June 22, 2014 Category: Commercial Real Estate
Most are aware of the recent housing bubble in the U.S., which caused strife across the nation’s economy. However, there may be many in Michigan and other states who do not realize that an entire portion of the real estate sector was able to avoid the negative effects of the real estate boom and bust. Commercial real estate did not experience the same boom and bust effect witnessed in the housing market.
A recent study suggests that Real Estate Investment Trusts (REITs) played a significant role in keeping the commercial real estate market safe from the boom and bust effect. The study, which was published in the Journal of Portfolio Management, was conducted by the head of financial markets and economics of an international bank, a real estate professor and a BIS statistical analyst. However, the study published in the journal has not received significant attention outside of those already involved in REITs.

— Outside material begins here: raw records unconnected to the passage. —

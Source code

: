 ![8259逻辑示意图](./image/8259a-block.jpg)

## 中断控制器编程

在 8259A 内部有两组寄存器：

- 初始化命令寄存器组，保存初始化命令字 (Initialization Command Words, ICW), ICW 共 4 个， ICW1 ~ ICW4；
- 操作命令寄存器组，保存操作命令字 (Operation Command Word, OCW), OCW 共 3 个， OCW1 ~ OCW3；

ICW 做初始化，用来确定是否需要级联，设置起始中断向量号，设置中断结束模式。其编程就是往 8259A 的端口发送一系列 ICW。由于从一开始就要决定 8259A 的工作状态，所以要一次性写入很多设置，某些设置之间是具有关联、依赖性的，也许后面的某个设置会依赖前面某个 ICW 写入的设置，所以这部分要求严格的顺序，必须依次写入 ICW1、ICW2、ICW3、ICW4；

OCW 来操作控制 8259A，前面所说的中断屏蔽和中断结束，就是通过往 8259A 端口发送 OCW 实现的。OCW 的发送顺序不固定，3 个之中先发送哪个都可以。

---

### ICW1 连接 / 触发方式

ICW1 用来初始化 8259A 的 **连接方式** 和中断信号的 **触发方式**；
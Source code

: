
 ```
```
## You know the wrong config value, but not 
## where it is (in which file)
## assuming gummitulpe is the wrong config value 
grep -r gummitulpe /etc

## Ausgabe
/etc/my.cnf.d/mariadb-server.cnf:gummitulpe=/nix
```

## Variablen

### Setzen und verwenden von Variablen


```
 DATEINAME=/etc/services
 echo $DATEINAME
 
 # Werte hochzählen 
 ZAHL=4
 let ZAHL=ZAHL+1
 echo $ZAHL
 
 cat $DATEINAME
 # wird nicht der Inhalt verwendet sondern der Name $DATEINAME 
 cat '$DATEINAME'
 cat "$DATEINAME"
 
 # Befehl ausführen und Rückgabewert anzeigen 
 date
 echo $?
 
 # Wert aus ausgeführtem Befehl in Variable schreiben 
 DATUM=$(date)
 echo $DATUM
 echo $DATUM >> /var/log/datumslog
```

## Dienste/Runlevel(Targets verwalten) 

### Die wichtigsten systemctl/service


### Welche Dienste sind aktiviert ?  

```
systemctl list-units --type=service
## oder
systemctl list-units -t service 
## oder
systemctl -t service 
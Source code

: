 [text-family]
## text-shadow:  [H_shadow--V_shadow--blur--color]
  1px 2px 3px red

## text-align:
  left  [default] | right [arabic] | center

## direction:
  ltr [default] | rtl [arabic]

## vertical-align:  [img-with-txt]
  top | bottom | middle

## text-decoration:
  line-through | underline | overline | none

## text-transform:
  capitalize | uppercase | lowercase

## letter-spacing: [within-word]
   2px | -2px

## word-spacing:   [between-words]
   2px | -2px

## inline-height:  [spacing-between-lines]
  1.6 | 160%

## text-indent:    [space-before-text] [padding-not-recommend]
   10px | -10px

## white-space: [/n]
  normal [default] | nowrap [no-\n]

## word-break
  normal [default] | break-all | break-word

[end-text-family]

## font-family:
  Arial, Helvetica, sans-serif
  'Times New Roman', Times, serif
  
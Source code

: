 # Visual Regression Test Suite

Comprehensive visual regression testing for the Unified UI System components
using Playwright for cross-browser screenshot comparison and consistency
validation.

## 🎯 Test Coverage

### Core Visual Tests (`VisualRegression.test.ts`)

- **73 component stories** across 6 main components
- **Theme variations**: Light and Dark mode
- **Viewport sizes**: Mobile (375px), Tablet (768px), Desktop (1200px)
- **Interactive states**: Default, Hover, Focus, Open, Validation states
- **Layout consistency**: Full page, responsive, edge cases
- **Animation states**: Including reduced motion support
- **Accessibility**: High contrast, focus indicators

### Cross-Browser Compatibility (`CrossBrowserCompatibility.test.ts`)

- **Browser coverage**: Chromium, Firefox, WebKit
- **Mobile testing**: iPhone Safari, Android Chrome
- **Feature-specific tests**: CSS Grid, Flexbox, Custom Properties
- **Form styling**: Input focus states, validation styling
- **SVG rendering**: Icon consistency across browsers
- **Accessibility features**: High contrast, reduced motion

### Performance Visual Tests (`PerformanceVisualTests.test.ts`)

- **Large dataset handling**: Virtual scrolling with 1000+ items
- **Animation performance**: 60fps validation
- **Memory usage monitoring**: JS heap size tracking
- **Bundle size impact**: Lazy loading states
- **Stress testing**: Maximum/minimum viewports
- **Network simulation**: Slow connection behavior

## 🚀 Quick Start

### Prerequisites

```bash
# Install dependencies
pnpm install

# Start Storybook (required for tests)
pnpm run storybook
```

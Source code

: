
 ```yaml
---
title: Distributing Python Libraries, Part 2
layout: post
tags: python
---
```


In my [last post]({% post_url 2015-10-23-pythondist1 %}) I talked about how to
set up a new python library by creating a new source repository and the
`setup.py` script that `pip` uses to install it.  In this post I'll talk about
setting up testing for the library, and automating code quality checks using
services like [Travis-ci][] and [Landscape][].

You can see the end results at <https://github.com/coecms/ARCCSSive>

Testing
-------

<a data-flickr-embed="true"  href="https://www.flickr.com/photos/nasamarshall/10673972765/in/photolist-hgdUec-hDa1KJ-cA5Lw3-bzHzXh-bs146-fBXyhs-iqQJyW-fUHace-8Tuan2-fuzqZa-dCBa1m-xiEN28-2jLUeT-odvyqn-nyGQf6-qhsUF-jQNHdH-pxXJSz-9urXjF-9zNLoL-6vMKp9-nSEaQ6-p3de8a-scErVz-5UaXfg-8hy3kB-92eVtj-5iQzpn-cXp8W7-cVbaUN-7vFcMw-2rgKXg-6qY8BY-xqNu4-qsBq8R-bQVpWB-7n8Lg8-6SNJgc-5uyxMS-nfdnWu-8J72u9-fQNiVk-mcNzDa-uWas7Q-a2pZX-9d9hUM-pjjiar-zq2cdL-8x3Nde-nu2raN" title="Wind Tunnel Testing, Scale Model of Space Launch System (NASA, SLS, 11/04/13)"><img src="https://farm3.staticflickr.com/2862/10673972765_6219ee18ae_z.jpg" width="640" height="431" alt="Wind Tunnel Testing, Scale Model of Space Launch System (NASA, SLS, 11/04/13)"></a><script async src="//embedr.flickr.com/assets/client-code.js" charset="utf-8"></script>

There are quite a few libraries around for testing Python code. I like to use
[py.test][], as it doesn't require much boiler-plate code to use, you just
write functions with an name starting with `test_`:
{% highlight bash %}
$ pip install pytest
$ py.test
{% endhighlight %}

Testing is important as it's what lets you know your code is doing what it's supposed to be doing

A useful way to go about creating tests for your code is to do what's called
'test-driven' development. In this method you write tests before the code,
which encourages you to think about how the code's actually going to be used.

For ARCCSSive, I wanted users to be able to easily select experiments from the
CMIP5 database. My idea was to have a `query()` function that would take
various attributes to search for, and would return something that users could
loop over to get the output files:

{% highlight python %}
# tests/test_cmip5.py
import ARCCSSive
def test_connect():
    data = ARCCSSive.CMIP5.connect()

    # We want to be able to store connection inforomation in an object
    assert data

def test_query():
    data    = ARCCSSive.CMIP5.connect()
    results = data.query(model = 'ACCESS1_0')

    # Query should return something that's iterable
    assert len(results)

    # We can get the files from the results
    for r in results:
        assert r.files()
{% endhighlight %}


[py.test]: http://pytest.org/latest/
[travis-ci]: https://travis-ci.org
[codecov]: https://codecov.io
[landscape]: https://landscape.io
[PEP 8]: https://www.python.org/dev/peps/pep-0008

The article hypothesized that REITs maintained a higher level of transparency, which enabled real estate investors to quickly and easily recognize overvaluation and undervaluation. For example, investors may realize that a particular region is being overbuilt if REIT prices drop after the announcement of a new construction project. This may result from REITs having an interest in being seen as reliable.
With this new study, many in Michigan may start thinking about investing in commercial real estate. However, purchasing or developing a commercial property investment may not be as simple as one thinks. It takes significant legal paperwork to be submitted to the proper regulating agencies in order to make a new commercial real estate project legit. Also, adherence to any relevant rules and regulations is of utmost importance.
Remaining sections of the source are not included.